Work task: Take the line containing "Mars's mass is" and every line after it to the end of the data, and write them out exactly as they appear.

Exercise inputs:
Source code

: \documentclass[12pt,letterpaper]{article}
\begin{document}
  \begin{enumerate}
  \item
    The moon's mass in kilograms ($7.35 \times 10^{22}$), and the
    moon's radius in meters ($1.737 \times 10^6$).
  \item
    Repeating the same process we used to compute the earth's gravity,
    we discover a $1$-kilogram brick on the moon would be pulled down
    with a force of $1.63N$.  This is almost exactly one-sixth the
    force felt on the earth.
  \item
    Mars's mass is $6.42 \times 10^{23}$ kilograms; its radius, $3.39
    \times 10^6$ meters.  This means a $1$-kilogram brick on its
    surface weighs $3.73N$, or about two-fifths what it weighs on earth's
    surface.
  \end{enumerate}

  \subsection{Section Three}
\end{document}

Expected answer:
    Mars's mass is $6.42 \times 10^{23}$ kilograms; its radius, $3.39
    \times 10^6$ meters.  This means a $1$-kilogram brick on its
    surface weighs $3.73N$, or about two-fifths what it weighs on earth's
    surface.
  \end{enumerate}

  \subsection{Section Three}
\end{document}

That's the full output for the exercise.